Find the lines holding the string "hooks" in the data, then copy all of them.

Saved entries:
--

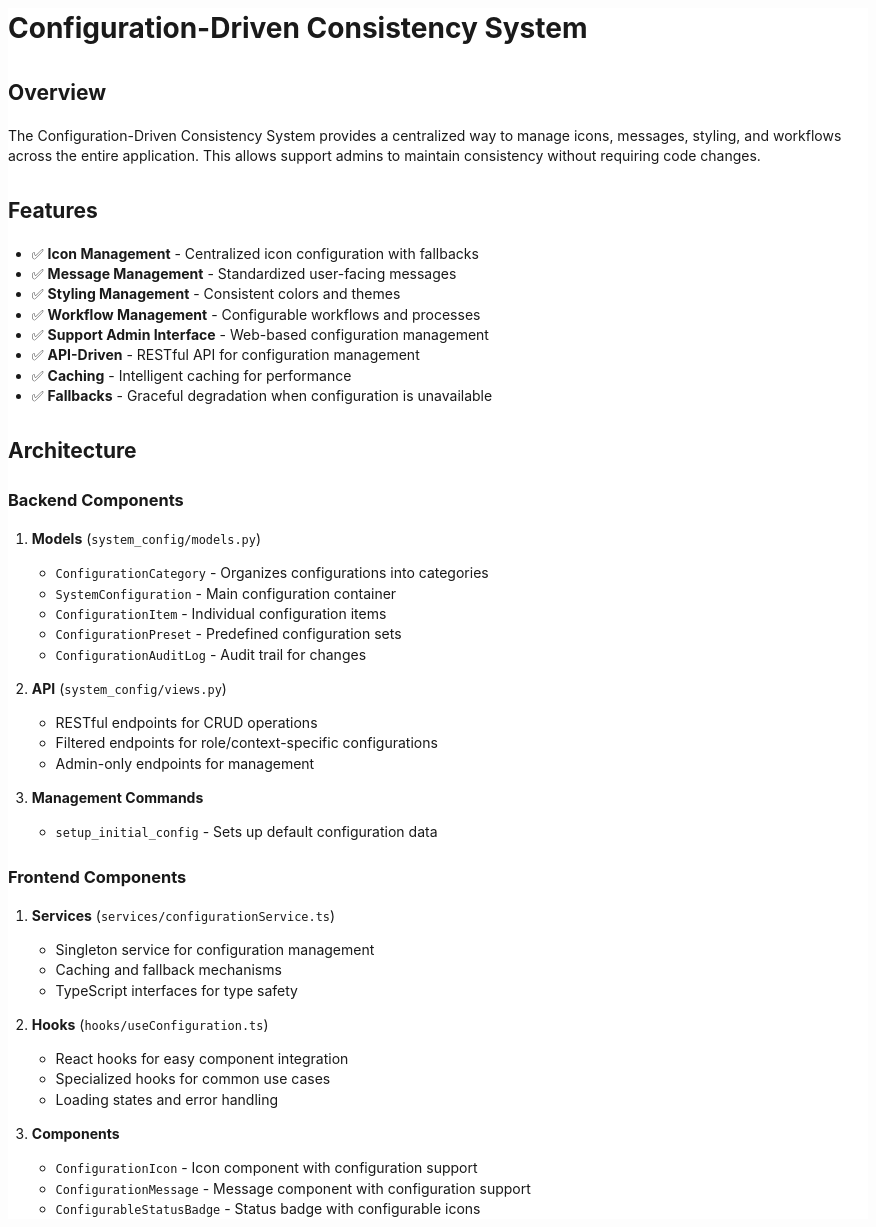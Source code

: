 # Configuration-Driven Consistency System

## Overview

The Configuration-Driven Consistency System provides a centralized way to manage icons, messages, styling, and workflows across the entire application. This allows support admins to maintain consistency without requiring code changes.

## Features

- ✅ **Icon Management** - Centralized icon configuration with fallbacks
- ✅ **Message Management** - Standardized user-facing messages
- ✅ **Styling Management** - Consistent colors and themes
- ✅ **Workflow Management** - Configurable workflows and processes
- ✅ **Support Admin Interface** - Web-based configuration management
- ✅ **API-Driven** - RESTful API for configuration management
- ✅ **Caching** - Intelligent caching for performance
- ✅ **Fallbacks** - Graceful degradation when configuration is unavailable

## Architecture

### Backend Components

1. **Models** (`system_config/models.py`)
   - `ConfigurationCategory` - Organizes configurations into categories
   - `SystemConfiguration` - Main configuration container
   - `ConfigurationItem` - Individual configuration items
   - `ConfigurationPreset` - Predefined configuration sets
   - `ConfigurationAuditLog` - Audit trail for changes

2. **API** (`system_config/views.py`)
   - RESTful endpoints for CRUD operations
   - Filtered endpoints for role/context-specific configurations
   - Admin-only endpoints for management

3. **Management Commands**
   - `setup_initial_config` - Sets up default configuration data

### Frontend Components

1. **Services** (`services/configurationService.ts`)
   - Singleton service for configuration management
   - Caching and fallback mechanisms
   - TypeScript interfaces for type safety

2. **Hooks** (`hooks/useConfiguration.ts`)
   - React hooks for easy component integration
   - Specialized hooks for common use cases
   - Loading states and error handling

3. **Components**
   - `ConfigurationIcon` - Icon component with configuration support
   - `ConfigurationMessage` - Message component with configuration support
   - `ConfigurableStatusBadge` - Status badge with configurable icons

--

Solution:
2. **Hooks** (`hooks/useConfiguration.ts`)
   - React hooks for easy component integration
   - Specialized hooks for common use cases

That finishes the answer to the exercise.